SUMMARY

Hydrogen embrittlement is a long-standing issue in materials science and engineering with a multitude of competing hypotheses and theories. Despite advances in experimental and computational capabilities, common understanding of contributing phenomena has not yet been achieved. Hence, a more complete understanding of hydrogen embrittlement processes operating at multiple length and time scales is still an open challenge that justifies the current research. In this work, a unique approach is taken to incorporate a wide range of experimental, computational, and analytical approaches across multiple length scales to produce a mechanistically motivated hydrogen embrittlement model for fracture and fatigue. This research describes and simulates the complex interplay between hydrogen, hydrogen-related defects, dislocations, and dislocation substructures.

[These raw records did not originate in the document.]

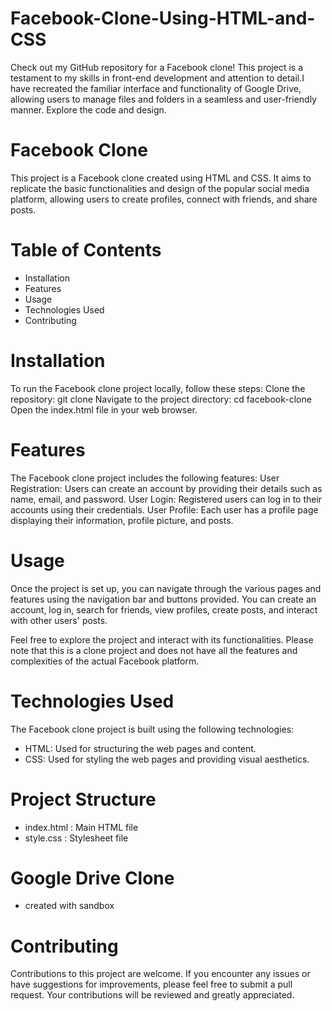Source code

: # Facebook-Clone-Using-HTML-and-CSS
Check out my GitHub repository for a Facebook clone! This project is a testament to my skills in front-end development and attention to detail.I have recreated the familiar interface and functionality of Google Drive, allowing users to manage files and folders in a seamless and user-friendly manner. Explore the code and design.
# Facebook Clone
This project is a Facebook clone created using HTML and CSS. It aims to replicate the basic functionalities and design of the popular social media platform, allowing users to create profiles, connect with friends, and share posts.

# Table of Contents
* Installation
* Features
* Usage
* Technologies Used
* Contributing

# Installation
To run the Facebook clone project locally, follow these steps:
Clone the repository: git clone <repository-url>
Navigate to the project directory: cd facebook-clone
Open the index.html file in your web browser.

# Features
The Facebook clone project includes the following features:
User Registration: Users can create an account by providing their details such as name, email, and password.
User Login: Registered users can log in to their accounts using their credentials.
User Profile: Each user has a profile page displaying their information, profile picture, and posts.

# Usage
Once the project is set up, you can navigate through the various pages and features using the navigation bar and buttons provided. You can create an account, log in, search for friends, view profiles, create posts, and interact with other users' posts.

Feel free to explore the project and interact with its functionalities. Please note that this is a clone project and does not have all the features and complexities of the actual Facebook platform.

# Technologies Used
The Facebook clone project is built using the following technologies:
* HTML: Used for structuring the web pages and content.
* CSS: Used for styling the web pages and providing visual aesthetics.

# Project Structure
* index.html : Main HTML file
* style.css : Stylesheet file

# Google Drive Clone 
* created with sandbox

# Contributing
Contributions to this project are welcome. If you encounter any issues or have suggestions for improvements, please feel free to submit a pull request. Your contributions will be reviewed and greatly appreciated.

The model is developed in a crystal plasticity context and implemented in a finite element framework to simulate the hydrogen embrittlement of austenitic stainless steels, structural materials important in energy applications. The proposed research extends current understanding through the development of: i. a physically-based crystal plasticity model developed to capture the evolution of dislocation substructure and material behavior during cyclic loading, ii. a hydrogen transport and trapping model that considers dislocation-mediated transport mechanisms and a more complete set of hydrogen traps, and iii. a fully coupled chemo-mechanical model to capture the effects of hydrogen in reducing crack tip ductility, leading to embrittlement effects.